──────── Data excerpts

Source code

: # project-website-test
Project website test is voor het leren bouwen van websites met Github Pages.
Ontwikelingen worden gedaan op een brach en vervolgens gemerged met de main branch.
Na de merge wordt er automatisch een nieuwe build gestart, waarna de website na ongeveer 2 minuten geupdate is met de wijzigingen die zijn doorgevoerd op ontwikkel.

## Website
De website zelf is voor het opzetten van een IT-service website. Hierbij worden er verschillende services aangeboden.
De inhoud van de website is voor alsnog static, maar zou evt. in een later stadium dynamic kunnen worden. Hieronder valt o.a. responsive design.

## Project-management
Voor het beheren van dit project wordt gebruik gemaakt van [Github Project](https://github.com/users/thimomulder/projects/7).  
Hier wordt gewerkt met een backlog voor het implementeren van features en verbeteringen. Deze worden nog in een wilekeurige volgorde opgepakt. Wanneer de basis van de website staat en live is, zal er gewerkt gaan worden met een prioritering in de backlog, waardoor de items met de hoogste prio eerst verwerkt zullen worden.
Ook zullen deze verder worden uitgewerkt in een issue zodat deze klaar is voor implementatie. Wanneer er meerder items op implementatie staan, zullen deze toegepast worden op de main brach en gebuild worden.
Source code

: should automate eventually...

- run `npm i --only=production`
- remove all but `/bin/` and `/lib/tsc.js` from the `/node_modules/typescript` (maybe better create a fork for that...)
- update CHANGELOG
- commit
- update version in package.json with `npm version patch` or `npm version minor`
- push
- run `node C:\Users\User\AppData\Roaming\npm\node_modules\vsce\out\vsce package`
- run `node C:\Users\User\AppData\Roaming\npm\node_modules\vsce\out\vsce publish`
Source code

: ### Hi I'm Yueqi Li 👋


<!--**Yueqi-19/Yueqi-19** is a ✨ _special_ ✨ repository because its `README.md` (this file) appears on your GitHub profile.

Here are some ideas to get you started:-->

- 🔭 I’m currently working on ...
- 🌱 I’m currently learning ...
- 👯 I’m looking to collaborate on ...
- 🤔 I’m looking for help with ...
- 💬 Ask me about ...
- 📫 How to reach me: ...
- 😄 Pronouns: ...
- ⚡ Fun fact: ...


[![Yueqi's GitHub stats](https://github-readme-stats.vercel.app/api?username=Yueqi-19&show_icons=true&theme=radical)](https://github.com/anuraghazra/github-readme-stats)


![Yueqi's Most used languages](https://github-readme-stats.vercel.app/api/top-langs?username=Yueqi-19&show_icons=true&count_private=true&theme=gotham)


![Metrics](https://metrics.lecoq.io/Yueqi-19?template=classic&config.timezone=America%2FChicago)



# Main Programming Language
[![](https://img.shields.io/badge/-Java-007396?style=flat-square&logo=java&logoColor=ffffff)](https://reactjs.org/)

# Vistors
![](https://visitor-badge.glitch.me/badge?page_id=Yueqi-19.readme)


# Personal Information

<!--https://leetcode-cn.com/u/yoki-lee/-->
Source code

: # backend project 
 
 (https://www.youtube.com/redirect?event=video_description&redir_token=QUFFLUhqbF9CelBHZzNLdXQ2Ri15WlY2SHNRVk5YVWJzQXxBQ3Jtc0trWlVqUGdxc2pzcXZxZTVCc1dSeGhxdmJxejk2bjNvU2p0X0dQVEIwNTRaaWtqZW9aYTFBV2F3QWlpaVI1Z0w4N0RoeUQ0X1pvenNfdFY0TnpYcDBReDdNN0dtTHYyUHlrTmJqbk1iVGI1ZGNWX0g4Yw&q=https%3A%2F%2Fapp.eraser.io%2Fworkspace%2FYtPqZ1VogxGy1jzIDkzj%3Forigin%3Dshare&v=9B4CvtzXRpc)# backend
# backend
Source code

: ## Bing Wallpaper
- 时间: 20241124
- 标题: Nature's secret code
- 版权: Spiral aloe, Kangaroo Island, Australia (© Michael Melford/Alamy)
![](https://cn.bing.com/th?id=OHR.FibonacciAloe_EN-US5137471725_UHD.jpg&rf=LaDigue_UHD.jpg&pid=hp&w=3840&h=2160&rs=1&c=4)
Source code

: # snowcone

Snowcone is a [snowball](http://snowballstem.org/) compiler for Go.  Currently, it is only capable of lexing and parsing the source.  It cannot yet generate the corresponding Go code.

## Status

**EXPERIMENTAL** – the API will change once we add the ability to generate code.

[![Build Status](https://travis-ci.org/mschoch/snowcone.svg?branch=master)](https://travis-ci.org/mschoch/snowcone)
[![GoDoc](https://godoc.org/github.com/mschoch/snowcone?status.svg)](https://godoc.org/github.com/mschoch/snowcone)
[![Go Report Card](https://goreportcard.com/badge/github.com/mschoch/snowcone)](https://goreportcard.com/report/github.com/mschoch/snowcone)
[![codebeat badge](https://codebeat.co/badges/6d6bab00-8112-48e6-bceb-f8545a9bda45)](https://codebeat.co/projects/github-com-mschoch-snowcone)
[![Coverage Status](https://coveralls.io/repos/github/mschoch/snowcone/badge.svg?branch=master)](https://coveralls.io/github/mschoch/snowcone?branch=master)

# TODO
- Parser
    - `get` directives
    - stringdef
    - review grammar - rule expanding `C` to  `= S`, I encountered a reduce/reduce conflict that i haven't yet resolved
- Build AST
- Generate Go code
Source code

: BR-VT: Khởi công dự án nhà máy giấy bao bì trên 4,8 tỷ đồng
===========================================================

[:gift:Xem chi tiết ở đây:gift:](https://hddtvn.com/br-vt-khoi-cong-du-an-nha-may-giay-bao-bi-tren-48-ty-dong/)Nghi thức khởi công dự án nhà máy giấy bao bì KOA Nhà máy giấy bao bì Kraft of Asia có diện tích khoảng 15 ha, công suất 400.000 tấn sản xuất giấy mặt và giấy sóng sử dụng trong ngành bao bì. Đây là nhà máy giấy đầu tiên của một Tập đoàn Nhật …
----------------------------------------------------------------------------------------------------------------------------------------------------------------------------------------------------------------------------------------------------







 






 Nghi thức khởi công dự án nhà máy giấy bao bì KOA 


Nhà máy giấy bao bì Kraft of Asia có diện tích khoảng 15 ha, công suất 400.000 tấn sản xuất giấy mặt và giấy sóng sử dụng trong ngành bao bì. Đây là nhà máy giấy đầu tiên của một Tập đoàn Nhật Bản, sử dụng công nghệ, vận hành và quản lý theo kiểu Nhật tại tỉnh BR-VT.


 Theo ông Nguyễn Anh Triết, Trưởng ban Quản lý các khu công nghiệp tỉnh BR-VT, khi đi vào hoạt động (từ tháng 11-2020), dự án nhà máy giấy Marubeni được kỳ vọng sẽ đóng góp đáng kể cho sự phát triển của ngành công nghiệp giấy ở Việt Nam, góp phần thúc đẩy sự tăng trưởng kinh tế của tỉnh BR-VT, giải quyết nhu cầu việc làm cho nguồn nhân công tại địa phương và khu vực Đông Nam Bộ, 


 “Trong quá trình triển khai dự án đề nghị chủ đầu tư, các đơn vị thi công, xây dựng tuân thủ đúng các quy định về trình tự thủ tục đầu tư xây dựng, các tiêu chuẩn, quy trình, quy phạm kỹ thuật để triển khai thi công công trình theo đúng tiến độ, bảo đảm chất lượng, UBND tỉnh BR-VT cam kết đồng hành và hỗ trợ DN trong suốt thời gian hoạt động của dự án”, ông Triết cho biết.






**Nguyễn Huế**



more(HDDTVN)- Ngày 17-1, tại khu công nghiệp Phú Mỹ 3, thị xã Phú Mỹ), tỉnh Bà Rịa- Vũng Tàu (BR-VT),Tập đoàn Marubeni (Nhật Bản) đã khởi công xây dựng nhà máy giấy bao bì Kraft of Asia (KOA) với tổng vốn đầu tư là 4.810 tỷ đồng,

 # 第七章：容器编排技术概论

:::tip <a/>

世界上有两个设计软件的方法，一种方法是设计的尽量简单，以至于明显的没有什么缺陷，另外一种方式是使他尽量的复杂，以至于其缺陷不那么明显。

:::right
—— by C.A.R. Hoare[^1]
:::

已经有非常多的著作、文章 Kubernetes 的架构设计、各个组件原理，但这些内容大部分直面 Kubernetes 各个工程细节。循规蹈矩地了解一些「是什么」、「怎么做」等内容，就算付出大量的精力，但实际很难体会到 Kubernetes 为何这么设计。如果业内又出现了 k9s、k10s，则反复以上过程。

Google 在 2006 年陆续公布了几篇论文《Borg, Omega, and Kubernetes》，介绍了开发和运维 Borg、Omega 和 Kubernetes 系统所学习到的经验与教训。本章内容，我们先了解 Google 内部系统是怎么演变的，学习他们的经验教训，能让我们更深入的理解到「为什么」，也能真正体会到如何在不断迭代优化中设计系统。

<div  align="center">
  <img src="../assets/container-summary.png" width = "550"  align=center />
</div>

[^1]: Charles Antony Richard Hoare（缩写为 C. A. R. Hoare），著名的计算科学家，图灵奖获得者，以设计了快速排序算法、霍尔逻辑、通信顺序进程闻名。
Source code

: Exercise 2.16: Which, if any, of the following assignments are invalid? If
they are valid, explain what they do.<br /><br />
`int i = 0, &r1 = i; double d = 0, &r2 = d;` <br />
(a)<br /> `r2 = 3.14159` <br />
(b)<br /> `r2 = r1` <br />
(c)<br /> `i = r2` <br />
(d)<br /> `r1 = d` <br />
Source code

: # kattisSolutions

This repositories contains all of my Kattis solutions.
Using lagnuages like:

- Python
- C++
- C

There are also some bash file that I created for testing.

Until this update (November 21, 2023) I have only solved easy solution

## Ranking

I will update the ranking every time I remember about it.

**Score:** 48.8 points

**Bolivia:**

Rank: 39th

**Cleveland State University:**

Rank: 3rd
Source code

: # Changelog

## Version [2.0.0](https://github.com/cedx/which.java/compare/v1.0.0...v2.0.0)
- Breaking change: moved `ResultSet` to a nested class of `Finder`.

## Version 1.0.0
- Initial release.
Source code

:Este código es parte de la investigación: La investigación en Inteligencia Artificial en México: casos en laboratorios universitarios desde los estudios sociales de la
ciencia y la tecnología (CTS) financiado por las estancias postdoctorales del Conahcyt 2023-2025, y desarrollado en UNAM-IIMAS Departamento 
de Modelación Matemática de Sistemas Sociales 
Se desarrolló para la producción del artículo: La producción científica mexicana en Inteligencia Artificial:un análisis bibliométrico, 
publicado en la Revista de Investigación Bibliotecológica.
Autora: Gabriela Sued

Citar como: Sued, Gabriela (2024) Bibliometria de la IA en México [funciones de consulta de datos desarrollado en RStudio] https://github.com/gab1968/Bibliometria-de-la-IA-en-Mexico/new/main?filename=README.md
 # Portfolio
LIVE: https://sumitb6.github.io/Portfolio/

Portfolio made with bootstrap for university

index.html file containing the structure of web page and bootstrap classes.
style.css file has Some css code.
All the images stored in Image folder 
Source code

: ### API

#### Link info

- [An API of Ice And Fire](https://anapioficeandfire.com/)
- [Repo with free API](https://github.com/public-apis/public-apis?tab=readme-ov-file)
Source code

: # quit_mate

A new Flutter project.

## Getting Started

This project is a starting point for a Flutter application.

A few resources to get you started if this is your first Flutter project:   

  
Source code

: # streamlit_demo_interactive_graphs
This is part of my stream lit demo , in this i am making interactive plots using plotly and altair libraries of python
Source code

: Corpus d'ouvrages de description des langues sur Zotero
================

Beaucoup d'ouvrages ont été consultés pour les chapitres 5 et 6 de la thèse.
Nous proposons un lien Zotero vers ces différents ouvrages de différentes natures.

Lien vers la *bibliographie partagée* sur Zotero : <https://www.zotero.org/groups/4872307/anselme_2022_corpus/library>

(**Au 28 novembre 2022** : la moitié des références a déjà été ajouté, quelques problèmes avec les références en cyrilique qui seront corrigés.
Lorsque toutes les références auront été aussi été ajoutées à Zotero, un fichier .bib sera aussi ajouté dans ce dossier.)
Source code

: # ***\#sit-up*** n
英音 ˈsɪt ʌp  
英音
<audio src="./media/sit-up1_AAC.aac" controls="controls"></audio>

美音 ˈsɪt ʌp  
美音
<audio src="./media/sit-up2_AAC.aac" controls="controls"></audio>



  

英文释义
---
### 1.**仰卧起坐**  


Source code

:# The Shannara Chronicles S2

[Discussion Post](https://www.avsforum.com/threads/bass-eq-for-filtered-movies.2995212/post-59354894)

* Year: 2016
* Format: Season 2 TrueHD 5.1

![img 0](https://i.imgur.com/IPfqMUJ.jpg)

────────────────

** Exercise directions **
What is needed is one number: how many lines of the records above contain the word "will".

** Solution **
2